Copy every line of the data exactly, leaving nothing out.

━━━━━━━━

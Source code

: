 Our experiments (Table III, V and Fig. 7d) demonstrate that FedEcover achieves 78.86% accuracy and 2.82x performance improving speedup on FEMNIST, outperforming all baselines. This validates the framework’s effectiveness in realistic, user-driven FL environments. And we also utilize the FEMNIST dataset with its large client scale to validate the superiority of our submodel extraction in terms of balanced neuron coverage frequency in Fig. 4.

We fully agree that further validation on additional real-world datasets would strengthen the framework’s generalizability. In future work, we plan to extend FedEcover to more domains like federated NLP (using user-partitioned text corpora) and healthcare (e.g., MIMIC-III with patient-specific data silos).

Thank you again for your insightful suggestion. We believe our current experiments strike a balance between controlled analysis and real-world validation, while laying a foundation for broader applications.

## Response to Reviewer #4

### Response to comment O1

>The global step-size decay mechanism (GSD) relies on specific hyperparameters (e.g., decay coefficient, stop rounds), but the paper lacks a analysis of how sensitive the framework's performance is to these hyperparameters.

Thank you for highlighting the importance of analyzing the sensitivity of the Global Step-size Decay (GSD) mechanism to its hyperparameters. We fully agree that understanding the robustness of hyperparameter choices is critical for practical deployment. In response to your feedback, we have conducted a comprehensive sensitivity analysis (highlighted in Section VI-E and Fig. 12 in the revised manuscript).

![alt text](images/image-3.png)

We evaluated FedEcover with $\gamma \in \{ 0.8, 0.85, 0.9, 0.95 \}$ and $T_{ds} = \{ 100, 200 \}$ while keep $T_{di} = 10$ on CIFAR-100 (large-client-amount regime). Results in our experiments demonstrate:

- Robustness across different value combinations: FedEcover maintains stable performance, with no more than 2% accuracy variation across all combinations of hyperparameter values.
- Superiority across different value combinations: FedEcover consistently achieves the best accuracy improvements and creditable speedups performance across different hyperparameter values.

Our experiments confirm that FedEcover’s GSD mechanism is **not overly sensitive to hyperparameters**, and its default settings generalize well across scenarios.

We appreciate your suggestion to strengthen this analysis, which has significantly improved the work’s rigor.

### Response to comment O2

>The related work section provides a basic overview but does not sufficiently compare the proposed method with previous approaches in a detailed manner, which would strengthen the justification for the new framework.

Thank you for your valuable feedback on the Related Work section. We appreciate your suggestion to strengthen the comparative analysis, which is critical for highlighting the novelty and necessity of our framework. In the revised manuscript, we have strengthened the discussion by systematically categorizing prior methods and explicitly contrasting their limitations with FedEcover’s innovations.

━━━━━━━━

■ OUTPUT FOR THIS TASK
Source code

: Our experiments (Table III, V and Fig. 7d) demonstrate that FedEcover achieves 78.86% accuracy and 2.82x performance improving speedup on FEMNIST, outperforming all baselines. This validates the framework’s effectiveness in realistic, user-driven FL environments. And we also utilize the FEMNIST dataset with its large client scale to validate the superiority of our submodel extraction in terms of balanced neuron coverage frequency in Fig. 4.

We fully agree that further validation on additional real-world datasets would strengthen the framework’s generalizability. In future work, we plan to extend FedEcover to more domains like federated NLP (using user-partitioned text corpora) and healthcare (e.g., MIMIC-III with patient-specific data silos).

Thank you again for your insightful suggestion. We believe our current experiments strike a balance between controlled analysis and real-world validation, while laying a foundation for broader applications.

## Response to Reviewer #4

### Response to comment O1

>The global step-size decay mechanism (GSD) relies on specific hyperparameters (e.g., decay coefficient, stop rounds), but the paper lacks a analysis of how sensitive the framework's performance is to these hyperparameters.

Thank you for highlighting the importance of analyzing the sensitivity of the Global Step-size Decay (GSD) mechanism to its hyperparameters. We fully agree that understanding the robustness of hyperparameter choices is critical for practical deployment. In response to your feedback, we have conducted a comprehensive sensitivity analysis (highlighted in Section VI-E and Fig. 12 in the revised manuscript).

![alt text](images/image-3.png)

We evaluated FedEcover with $\gamma \in \{ 0.8, 0.85, 0.9, 0.95 \}$ and $T_{ds} = \{ 100, 200 \}$ while keep $T_{di} = 10$ on CIFAR-100 (large-client-amount regime). Results in our experiments demonstrate:

- Robustness across different value combinations: FedEcover maintains stable performance, with no more than 2% accuracy variation across all combinations of hyperparameter values.
- Superiority across different value combinations: FedEcover consistently achieves the best accuracy improvements and creditable speedups performance across different hyperparameter values.

Our experiments confirm that FedEcover’s GSD mechanism is **not overly sensitive to hyperparameters**, and its default settings generalize well across scenarios.

We appreciate your suggestion to strengthen this analysis, which has significantly improved the work’s rigor.

### Response to comment O2

>The related work section provides a basic overview but does not sufficiently compare the proposed method with previous approaches in a detailed manner, which would strengthen the justification for the new framework.

Thank you for your valuable feedback on the Related Work section. We appreciate your suggestion to strengthen the comparative analysis, which is critical for highlighting the novelty and necessity of our framework. In the revised manuscript, we have strengthened the discussion by systematically categorizing prior methods and explicitly contrasting their limitations with FedEcover’s innovations.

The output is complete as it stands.